Sede Electrónica

La aprobación de la Ley 11/2007, de 22 de junio, de Acceso Electrónico de los Ciudadanos a los Servicios Públicos (LAECSP), ha marcado un hito en el camino hacia una Administración moderna y plenamente integrada en la sociedad de la información. En ella se ha reconocido de forma definitiva el derecho de los ciudadanos a relacionarse por medios electrónicos con las Administraciones Públicas.

Ha supuesto una nueva concepción, respecto a la anterior normativa, determinando el paso de que las Administraciones “podrán” establecer canales de relación mediante medios electrónicos a la “obligación” de tener que establecerlos.

De este modo, la Ley consagra la relación con las Administraciones Públicas por medios electrónicos como un derecho de los ciudadanos y como una obligación correlativa para tales Administraciones. 
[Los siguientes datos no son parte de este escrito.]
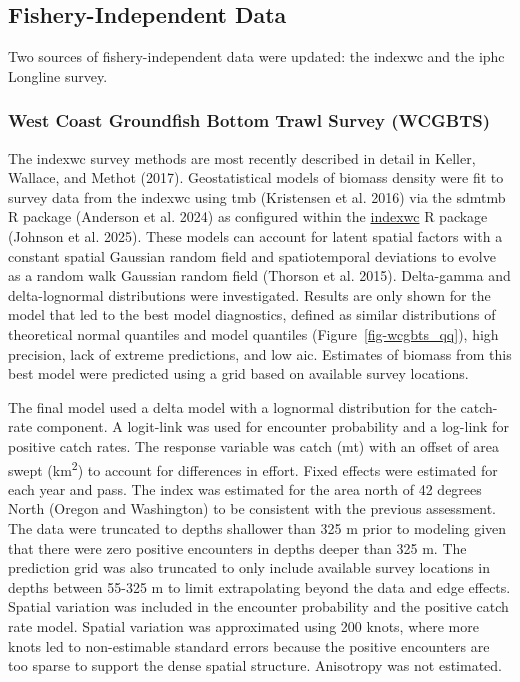\documentclass[
  english,
]{article}
\begin{document}
\subsection{Fishery-Independent Data}\label{fishery-independent-data}

Two sources of fishery-independent data were updated: the \gls{indexwc}
and the \gls{iphc} Longline survey.

\subsubsection{West Coast Groundfish Bottom Trawl Survey
(WCGBTS)}\label{west-coast-groundfish-bottom-trawl-survey-wcgbts}

The \gls{indexwc} survey methods are most recently described in detail
in Keller, Wallace, and Methot (2017). Geostatistical models of biomass
density were fit to survey data from the \gls{indexwc} using \gls{tmb}
(Kristensen et al. 2016) via the \gls{sdmtmb} R package (Anderson et al.
2024) as configured within the
\href{https://github.com/pfmc-assessments/indexwc}{indexwc} R package
(Johnson et al. 2025). These models can account for latent spatial
factors with a constant spatial Gaussian random field and spatiotemporal
deviations to evolve as a random walk Gaussian random field (Thorson et
al. 2015). Delta-gamma and delta-lognormal distributions were
investigated. Results are only shown for the model that led to the best
model diagnostics, defined as similar distributions of theoretical
normal quantiles and model quantiles (Figure~\ref{fig-wcgbts_qq}), high
precision, lack of extreme predictions, and low \gls{aic}. Estimates of
biomass from this best model were predicted using a grid based on
available survey locations.

The final model used a delta model with a lognormal distribution for the
catch-rate component. A logit-link was used for encounter probability
and a log-link for positive catch rates. The response variable was catch
(mt) with an offset of area swept (km\textsuperscript{2}) to account for
differences in effort. Fixed effects were estimated for each year and
pass. The index was estimated for the area north of 42 degrees North
(Oregon and Washington) to be consistent with the previous assessment.
The data were truncated to depths shallower than 325 m prior to modeling
given that there were zero positive encounters in depths deeper than 325
m. The prediction grid was also truncated to only include available
survey locations in depths between 55-325 m to limit extrapolating
beyond the data and edge effects. Spatial variation was included in the
encounter probability and the positive catch rate model. Spatial
variation was approximated using 200 knots, where more knots led to
non-estimable standard errors because the positive encounters are too
sparse to support the dense spatial structure. Anisotropy was not
estimated.
\end{document}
Dicho reconocimiento suscita cuestiones de diversa índole, siendo sin duda la más importante la referente a la adaptación de las Administraciones Públicas a la realidad que imponen las nuevas tecnologías. Adaptación no sólo de sus medios humanos y materiales sino también de sus procedimientos y formas de actuación, por lo que se hace preciso, entre otras tareas, crear y definir claramente la Sede Electrónica a través de la que se establecen las relaciones con la Administración.

Analizando la normativa vigente y reguladora de las Sedes Electrónicas, encontramos que con carácter general está la propia Ley 11/2007 de 22 de junio, de acceso electrónico de los ciudadanos a los Servicios Públicos; la Ley 30/1992, de 26 de noviembre de Régimen Jurídico de las Administraciones Públicas y del Procedimiento Administrativo; el Real Decreto 1671/2009, de de 6 de noviembre, de de desarrollo parcial LACSP, de aplicación a la Administración General del Estado y el Real Decreto 3/2010, de 8 de Enero, por el que se regula el Esquema Nacional de Seguridad en el ámbito de la Administración Electrónica.

Fundamentalmente la Sede Electrónica de las Administraciones Públicas, queda regulada en los artículos 10 y siguientes de la LAECSP que recogen los criterios relativos a su forma de creación, titularidad, gestión y responsabilidad, otorgando, no obstante, un amplio margen de autorregulación.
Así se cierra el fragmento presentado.